Task:
Could you find every line in the entries below that holds the word "energy" and copy it?

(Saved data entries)
'''

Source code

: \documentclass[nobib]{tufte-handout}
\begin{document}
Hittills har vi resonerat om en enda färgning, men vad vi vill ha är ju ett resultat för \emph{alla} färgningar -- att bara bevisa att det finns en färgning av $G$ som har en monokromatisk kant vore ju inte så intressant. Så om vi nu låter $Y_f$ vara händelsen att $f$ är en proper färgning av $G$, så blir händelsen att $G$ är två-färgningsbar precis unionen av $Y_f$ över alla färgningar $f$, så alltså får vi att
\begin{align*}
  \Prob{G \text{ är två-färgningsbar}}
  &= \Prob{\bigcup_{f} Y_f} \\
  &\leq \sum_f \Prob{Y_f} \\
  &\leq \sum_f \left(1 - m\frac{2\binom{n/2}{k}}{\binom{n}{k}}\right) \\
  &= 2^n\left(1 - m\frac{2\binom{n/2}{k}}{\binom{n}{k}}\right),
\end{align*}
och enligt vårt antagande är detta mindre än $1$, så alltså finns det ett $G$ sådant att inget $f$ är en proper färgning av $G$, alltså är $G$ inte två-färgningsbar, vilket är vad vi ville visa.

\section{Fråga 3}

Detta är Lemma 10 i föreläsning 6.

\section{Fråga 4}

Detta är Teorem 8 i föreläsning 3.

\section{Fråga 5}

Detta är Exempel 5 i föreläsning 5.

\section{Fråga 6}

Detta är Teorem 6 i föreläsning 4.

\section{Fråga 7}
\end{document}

'''
'''

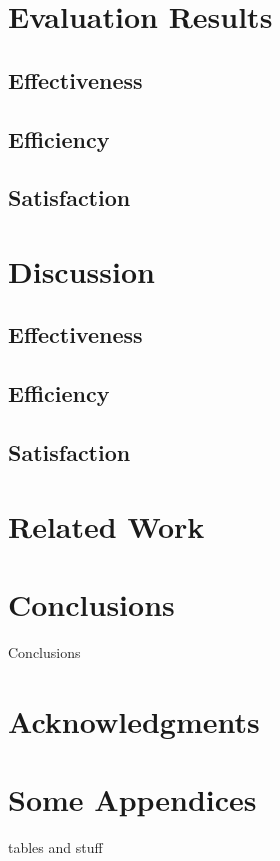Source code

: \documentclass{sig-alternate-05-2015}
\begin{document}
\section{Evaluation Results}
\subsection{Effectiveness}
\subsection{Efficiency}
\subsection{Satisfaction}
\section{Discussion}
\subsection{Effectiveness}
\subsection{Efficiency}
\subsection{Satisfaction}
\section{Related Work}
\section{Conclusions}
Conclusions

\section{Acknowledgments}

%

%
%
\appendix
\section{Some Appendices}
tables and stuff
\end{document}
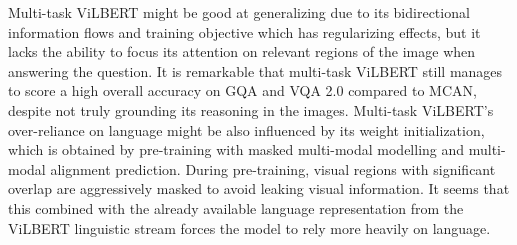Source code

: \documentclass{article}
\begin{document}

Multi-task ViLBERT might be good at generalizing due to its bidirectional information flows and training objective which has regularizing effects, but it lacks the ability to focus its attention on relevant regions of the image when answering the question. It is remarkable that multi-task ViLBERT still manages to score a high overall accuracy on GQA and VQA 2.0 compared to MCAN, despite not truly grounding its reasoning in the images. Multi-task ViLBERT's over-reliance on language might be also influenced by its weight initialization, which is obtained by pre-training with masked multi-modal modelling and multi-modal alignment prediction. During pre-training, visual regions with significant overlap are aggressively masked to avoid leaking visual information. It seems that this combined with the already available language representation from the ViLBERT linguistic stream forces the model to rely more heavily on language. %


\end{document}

'''
'''

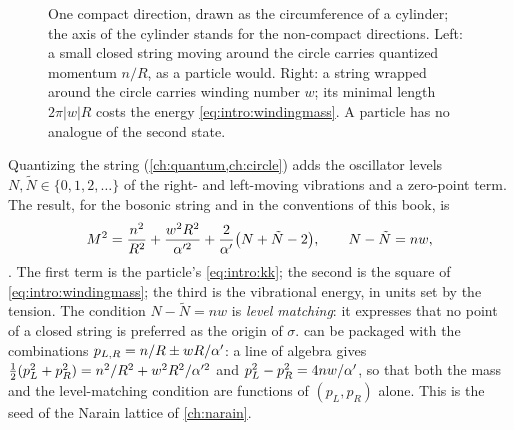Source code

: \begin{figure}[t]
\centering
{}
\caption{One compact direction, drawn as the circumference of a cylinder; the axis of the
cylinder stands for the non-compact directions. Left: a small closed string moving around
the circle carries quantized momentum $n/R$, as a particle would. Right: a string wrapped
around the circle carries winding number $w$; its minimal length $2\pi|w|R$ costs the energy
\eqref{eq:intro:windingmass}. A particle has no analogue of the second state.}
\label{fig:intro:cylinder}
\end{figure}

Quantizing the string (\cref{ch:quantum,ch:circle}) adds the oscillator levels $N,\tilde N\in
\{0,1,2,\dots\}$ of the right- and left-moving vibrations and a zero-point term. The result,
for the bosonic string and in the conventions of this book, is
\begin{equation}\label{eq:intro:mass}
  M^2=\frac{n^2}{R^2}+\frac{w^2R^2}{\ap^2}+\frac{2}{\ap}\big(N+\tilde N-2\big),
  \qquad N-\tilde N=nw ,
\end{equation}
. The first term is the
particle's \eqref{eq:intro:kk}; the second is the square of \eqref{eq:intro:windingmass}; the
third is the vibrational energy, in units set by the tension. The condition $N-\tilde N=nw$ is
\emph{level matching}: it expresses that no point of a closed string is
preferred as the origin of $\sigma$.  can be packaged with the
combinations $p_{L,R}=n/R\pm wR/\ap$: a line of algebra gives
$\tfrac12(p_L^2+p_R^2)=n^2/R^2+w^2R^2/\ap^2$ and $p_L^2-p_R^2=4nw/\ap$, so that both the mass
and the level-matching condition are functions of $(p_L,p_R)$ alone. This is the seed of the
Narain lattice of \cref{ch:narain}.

'''

Answer box:
around the circle carries winding number $w$; its minimal length $2\pi|w|R$ costs the energy
third is the vibrational energy, in units set by the tension. The condition $N-\tilde N=nw$ is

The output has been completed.